> **Task description**
The expected answer is a verbatim transcription of the lines below, beginning with the first and ending with the line that holds "ElasticSearch + kibana 最终的消息存储和可视化的显示", without pictures.

> **Plain-text document sources**
::::
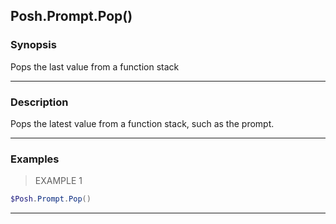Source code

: Posh.Prompt.Pop()
-----------------




### Synopsis
Pops the last value from a function stack



---


### Description

Pops the latest value from a function stack, such as the prompt.



---


### Examples
> EXAMPLE 1

```PowerShell
$Posh.Prompt.Pop()
```


---
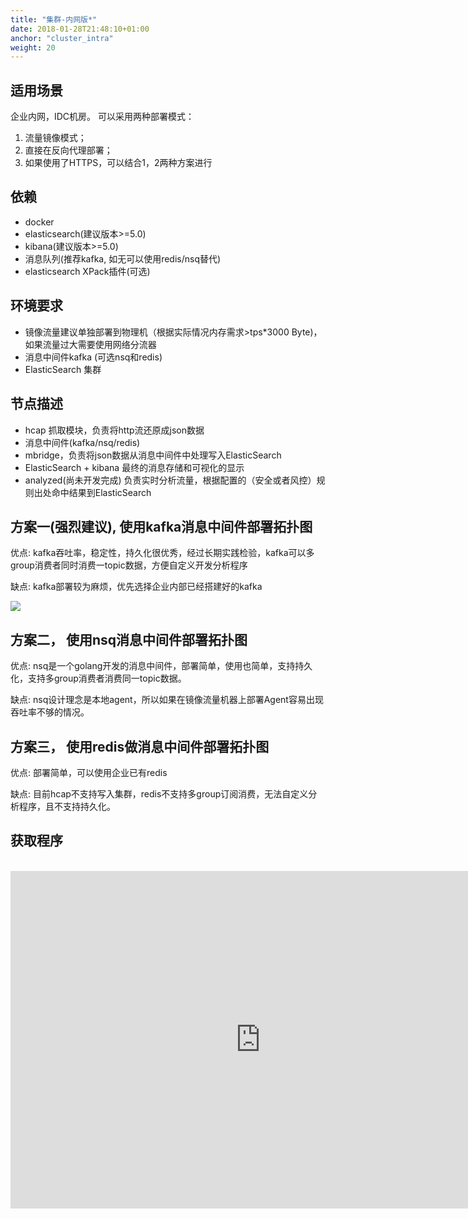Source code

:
```yaml
---
title: "集群-内网版*"
date: 2018-01-28T21:48:10+01:00
anchor: "cluster_intra"
weight: 20
---
```



## 适用场景

企业内网，IDC机房。
可以采用两种部署模式：  
1. 流量镜像模式；  
2. 直接在反向代理部署；  
3. 如果使用了HTTPS，可以结合1，2两种方案进行  


## 依赖

* docker
* elasticsearch(建议版本>=5.0)
* kibana(建议版本>=5.0)
* 消息队列(推荐kafka, 如无可以使用redis/nsq替代)
* elasticsearch XPack插件(可选)

## 环境要求

* 镜像流量建议单独部署到物理机（根据实际情况内存需求>tps*3000 Byte)，如果流量过大需要使用网络分流器
* 消息中间件kafka (可选nsq和redis)
* ElasticSearch 集群


## 节点描述

* hcap 抓取模块，负责将http流还原成json数据
* 消息中间件(kafka/nsq/redis)
* mbridge，负责将json数据从消息中间件中处理写入ElasticSearch
* ElasticSearch + kibana 最终的消息存储和可视化的显示
* analyzed(尚未开发完成) 负责实时分析流量，根据配置的（安全或者风控）规则出处命中结果到ElasticSearch

## 方案一(强烈建议), 使用kafka消息中间件部署拓扑图

优点: kafka吞吐率，稳定性，持久化很优秀，经过长期实践检验，kafka可以多group消费者同时消费一topic数据，方便自定义开发分析程序

缺点: kafka部署较为麻烦，优先选择企业内部已经搭建好的kafka


![](https://s1.ax1x.com/2018/04/02/CSPyuD.png)

## 方案二， 使用nsq消息中间件部署拓扑图

优点: nsq是一个golang开发的消息中间件，部署简单，使用也简单，支持持久化，支持多group消费者消费同一topic数据。

缺点: nsq设计理念是本地agent，所以如果在镜像流量机器上部署Agent容易出现吞吐率不够的情况。


## 方案三， 使用redis做消息中间件部署拓扑图

优点: 部署简单，可以使用企业已有redis

缺点: 目前hcap不支持写入集群，redis不支持多group订阅消费，无法自定义分析程序，且不支持持久化。


## 获取程序


<br>

<iframe src="http://www.shellpub.com/hsvs.html" frameborder="no" width=800 height=540 hspace="20" scrolling=no seamless></iframe>
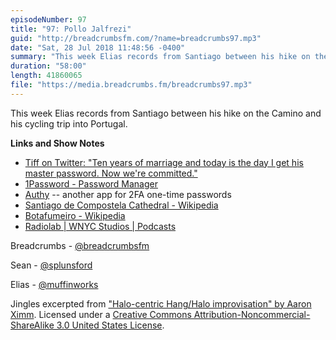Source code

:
 ```yaml
---
episodeNumber: 97
title: "97: Pollo Jalfrezi"
guid: "http://breadcrumbsfm.com/?name=breadcrumbs97.mp3"
date: "Sat, 28 Jul 2018 11:48:56 -0400"
summary: "This week Elias records from Santiago between his hike on the Camino and his cycling trip into Portugal."
duration: "58:00"
length: 41860065
file: "https://media.breadcrumbs.fm/breadcrumbs97.mp3"
---
```

This week Elias records from Santiago between his hike on the Camino and his cycling trip into Portugal.

**Links and Show Notes**
- [Tiff on Twitter: "Ten years of marriage and today is the day I get his master password. Now we're committed."](https://twitter.com/tiffanyarment/status/1010254772354670598)
- [1Password - Password Manager](https://itunes.apple.com/us/app/1password-password-manager/id568903335?mt=8&uo=4)
- [Authy](https://itunes.apple.com/us/app/authy/id494168017?mt=8&uo=4) -- another app for 2FA one-time passwords
- [Santiago de Compostela Cathedral - Wikipedia](https://en.wikipedia.org/wiki/Santiago_de_Compostela_Cathedral)
- [Botafumeiro - Wikipedia](https://en.wikipedia.org/wiki/Botafumeiro)
- [Radiolab | WNYC Studios | Podcasts](https://www.wnycstudios.org/shows/radiolab/)

Breadcrumbs - [@breadcrumbsfm](https://twitter.com/breadcrumbsfm)

Sean - [@splunsford](https://twitter.com/splunsford)

Elias - [@muffinworks](https://twitter.com/muffinworks)

Jingles excerpted from ["Halo-centric Hang/Halo improvisation" by Aaron Ximm](http://freemusicarchive.org/music/aaron_ximm/handpans_and_the_hang/). Licensed under a [Creative Commons Attribution-Noncommercial-ShareAlike 3.0 United States License](http://creativecommons.org/licenses/by-nc-sa/3.0/us/).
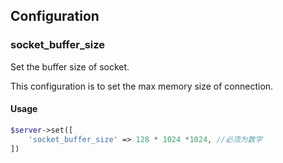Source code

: ## Configuration

### socket_buffer_size

Set the buffer size of socket.

This configuration is to set the max memory size of connection. 

#### Usage

```php
$server->set([
    'socket_buffer_size' => 128 * 1024 *1024, //必须为数字
])
```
::::
> **Output below**
Source code

: Posh.Prompt.Pop()
-----------------




### Synopsis
Pops the last value from a function stack



---


### Description

Pops the latest value from a function stack, such as the prompt.



---


### Examples
> EXAMPLE 1

```PowerShell
$Posh.Prompt.Pop()
```


---
Source code

:
```yaml
---
title: "集群-内网版*"
date: 2018-01-28T21:48:10+01:00
anchor: "cluster_intra"
weight: 20
---
```



## 适用场景

企业内网，IDC机房。
可以采用两种部署模式：  
1. 流量镜像模式；  
2. 直接在反向代理部署；  
3. 如果使用了HTTPS，可以结合1，2两种方案进行  


## 依赖

* docker
* elasticsearch(建议版本>=5.0)
* kibana(建议版本>=5.0)
* 消息队列(推荐kafka, 如无可以使用redis/nsq替代)
* elasticsearch XPack插件(可选)

## 环境要求

* 镜像流量建议单独部署到物理机（根据实际情况内存需求>tps*3000 Byte)，如果流量过大需要使用网络分流器
* 消息中间件kafka (可选nsq和redis)
* ElasticSearch 集群


## 节点描述

* hcap 抓取模块，负责将http流还原成json数据
* 消息中间件(kafka/nsq/redis)
* mbridge，负责将json数据从消息中间件中处理写入ElasticSearch
* ElasticSearch + kibana 最终的消息存储和可视化的显示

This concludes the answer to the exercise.